Prosecutors, however, disagreed and claimed her injuries were self-inflicted.

Dozens of court officers ringed the courtroom Monday morning as McMillan, dressed in a hot pink dress and pumps, was led out in a handcuffs.

Her lawyers had asked Judge Ronald Zweibel to release McMillan on probation. Nine of the 12 jurors who convicted her agreed and sent a letter to the judge to that effect.

In a statement before the court, McMillan asked for leniency and told the judge that, while she deplores violence, “I cannot confess to a crime I did not commit.”

Zweibel, however, rejected calls for her swift release and told the packed courtroom, “A civilized society must not allow an assault to be committed under the guise of civil disobedience.”

The jury, he noted, “rejected the defendant’s version of events.”

However, he said, in deciding against the maximum jail time, “The court finds that a lengthy sentence would not serve the interests of justice in this case.”

McMillan’s trial has gained national and international attention. Members of the Russian insurgent rock band Pussy Riot recently visited her in prison and a letter-writing campaign has garnered close to 170,000 signatures worldwide.

While the verdict was being read, scores of supporters gathered across the street from the courthouse, where they sang “We Shall not Be Moved.”

They were joined after the decision by Councilmember Ydanis Rodriguez, who was arrested during the Occupy protests, and was among a handful of councilmembers calling for leniency for McMillan on the steps of City Hall last week. He said he was “pleased” with her sentence.

McMillan’s trial, he said, symbolizes attempts by the state to chill free speech and deter nascent activists from getting involved in social justice issues.

Rodriguez called for changes in how the police department can with such ease be allowed to charge protesters with assault on a police officer. He noted, to raucous cheers, that “not one police officer has been found guilty of assaulting a member of Occupy Wall Street.”

Stolar reminded the crowd that Manhattan District Attorney Cy Vance, Jr. is an elected official and that voters could register their displeasure with the verdict at the ballot box. He said that while Mayor de Blasio was in no legal position to intervene, a letter of support “would have been appreciated.”

McMillan’s “surrogate mother,” L Nyrobi Moss, said that while McMillan was somewhat prepared for the verdict, she was also shocked that she would be returning to Rikers Island.

When asked what members of Occupy Wall Street can do now post-sentencing, Stolar said, “Point out that income inequality in this country is a hallmark of a lot of other social and economic problems that we have.

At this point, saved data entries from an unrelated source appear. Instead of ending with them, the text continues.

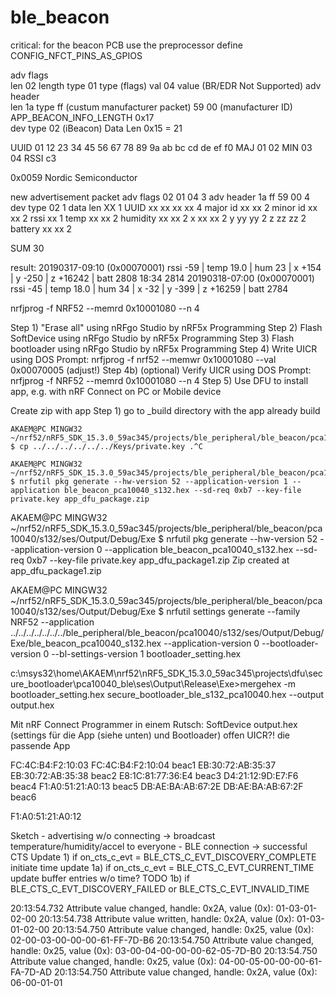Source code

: # ble_beacon

critical:
for the beacon PCB use the preprocessor define CONFIG_NFCT_PINS_AS_GPIOS

adv flags	
	len	 	02 				length
	type 	01 				type (flags)
	val 	04 				value (BR/EDR Not Supported)
adv header	
	len 	1a 
	type 	ff 				(custum manufacturer packet)
			59 00 			(manufacturer ID)
																APP_BEACON_INFO_LENGTH 0x17			
dev type	02  (iBeacon)
Data Len	0x15  = 21

UUID 		01 12 23 34 45 56 67 78 89 9a ab bc cd de ef f0
MAJ 		01 02
MIN			03 04 
RSSI		c3


0x0059	Nordic Semiconductor


new advertisement packet
adv flags		02 01 04			3
adv header		1a ff 59 00			4
dev type		02					1
data len		XX					1
UUID			xx xx xx xx			4
major id		xx xx				2
minor id 		xx xx				2
rssi			xx					1
temp			xx xx				2
humidity		xx xx				2
x				xx xx				2
y				yy yy				2
z				zz zz				2
battery			xx xx				2

SUM									30

result:
20190317-09:10 (0x00070001) rssi -59 | temp  19.0 | hum  23 | x   +154 | y   -250 | z +16242 | batt 2808
18:34	2814
20190318-07:00 (0x00070001) rssi -45 | temp  18.0 | hum  34 | x    -32 | y   -399 | z +16259 | batt 2784

nrfjprog -f NRF52 --memrd 0x10001080 --n 4


Step 1)	 "Erase all" using nRFgo Studio by nRF5x Programming 
Step 2)  Flash SoftDevice using nRFgo Studio by nRF5x Programming 
Step 3)  Flash bootloader using nRFgo Studio by nRF5x Programming 
Step 4)  Write UICR using DOS Prompt: nrfjprog -f nrf52 --memwr 0x10001080 --val 0x00070005 (adjust!)
Step 4b) (optional) Verify UICR using DOS Prompt: nrfjprog -f NRF52 --memrd 0x10001080 --n 4
Step 5)  Use DFU to install app, e.g. with nRF Connect on PC or Mobile device

Create zip with app
Step 1) go to _build directory with the app already build

	AKAEM@PC MINGW32 ~/nrf52/nRF5_SDK_15.3.0_59ac345/projects/ble_peripheral/ble_beacon/pca10040/s132/ses/Output/Release/Exe
	$ cp ../../../../../../Keys/private.key .^C

	AKAEM@PC MINGW32 ~/nrf52/nRF5_SDK_15.3.0_59ac345/projects/ble_peripheral/ble_beacon/pca10040/s132/ses/Output/Release/Exe
	$ nrfutil pkg generate --hw-version 52 --application-version 1 --application ble_beacon_pca10040_s132.hex --sd-req 0xb7 --key-file private.key app_dfu_package.zip


AKAEM@PC MINGW32 ~/nrf52/nRF5_SDK_15.3.0_59ac345/projects/ble_peripheral/ble_beacon/pca10040/s132/ses/Output/Debug/Exe
$ nrfutil pkg generate --hw-version 52 --application-version 0 --application ble_beacon_pca10040_s132.hex --sd-req 0xb7 --key-file private.key app_dfu_package1.zip
Zip created at app_dfu_package1.zip

AKAEM@PC MINGW32 ~/nrf52/nRF5_SDK_15.3.0_59ac345/projects/ble_peripheral/ble_beacon/pca10040/s132/ses/Output/Debug/Exe
$ nrfutil settings generate --family NRF52 --application ../../../../../../../ble_peripheral/ble_beacon/pca10040/s132/ses/Output/Debug/Exe/ble_beacon_pca10040_s132.hex --application-version 0 --bootloader-version 0 --bl-settings-version 1 bootloader_setting.hex

c:\msys32\home\AKAEM\nrf52\nRF5_SDK_15.3.0_59ac345\projects\dfu\secure_bootloader\pca10040_ble\ses\Output\Release\Exe>mergehex -m bootloader_setting.hex secure_bootloader_ble_s132_pca10040.hex --output output.hex

Mit nRF Connect Programmer in einem Rutsch:
	SoftDevice
	output.hex (settings für die App (siehe unten) und Bootloader)
	offen UICR?!
	die passende App
	

FC:4C:B4:F2:10:03	FC:4C:B4:F2:10:04	beac1
EB:30:72:AB:35:37	EB:30:72:AB:35:38 	beac2
E8:1C:81:77:36:E4	beac3
D4:21:12:9D:E7:F6	beac4
F1:A0:51:21:A0:13	beac5
DB:AE:BA:AB:67:2E	DB:AE:BA:AB:67:2F	beac6

F1:A0:51:21:A0:12

Sketch
	- advertising w/o connecting -> broadcast temperature/humidity/accel to everyone
	- BLE connection -> successful
		CTS Update
		1) if on_cts_c_evt = BLE_CTS_C_EVT_DISCOVERY_COMPLETE 
			initiate time update
		1a) if on_cts_c_evt = BLE_CTS_C_EVT_CURRENT_TIME
			update buffer entries w/o time? TODO
		1b) if BLE_CTS_C_EVT_DISCOVERY_FAILED or BLE_CTS_C_EVT_INVALID_TIME
		
		

20:13:54.732	Attribute value changed, handle: 0x2A, value (0x): 01-03-01-02-00
20:13:54.738	Attribute value written, handle: 0x2A, value (0x): 01-03-01-02-00
20:13:54.750	Attribute value changed, handle: 0x25, value (0x): 02-00-03-00-00-00-61-FF-7D-B6
20:13:54.750	Attribute value changed, handle: 0x25, value (0x): 03-00-04-00-00-00-62-05-7D-B0
20:13:54.750	Attribute value changed, handle: 0x25, value (0x): 04-00-05-00-00-00-61-FA-7D-AD
20:13:54.750	Attribute value changed, handle: 0x2A, value (0x): 06-00-01-01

That’s what Occupy Wall Street did and will continue to do.”

That goes for McMillan, too, he said, “because that’s who she is — political to the core.”

Erin Duggan Kramer, deputy chief of staff for the Manhattan District Attorney’s Office, issued the following statement:

“The District Attorney’s Office will always uphold the right to freedom of speech and the right to peaceably assemble. These constitutional protections are bedrocks of our personal liberties, the passionate exercise of which is deeply entrenched in our city’s culture. We also have a duty to uphold the law when someone’s action crosses the line between a protected freedom and a crime against another. An unprecedented amount of time and care has been given to the mass arrest cases that arose during the Occupy Wall Street movement. More than 2,600 cases came into the D.A.’s Office — from violations to felonies — and each case was individually reviewed to ensure that only those whose actions provably violated the law were charged. Great leniency was offered first-time, nonviolent offenders and the overwhelming number of cases were justly resolved with adjudications in contemplation of dismissal, in which charges are dismissed and sealed from a defendant’s record after six months. This defendant chose to take her case to trial, and was convicted by a jury of her peers for a violent felony.”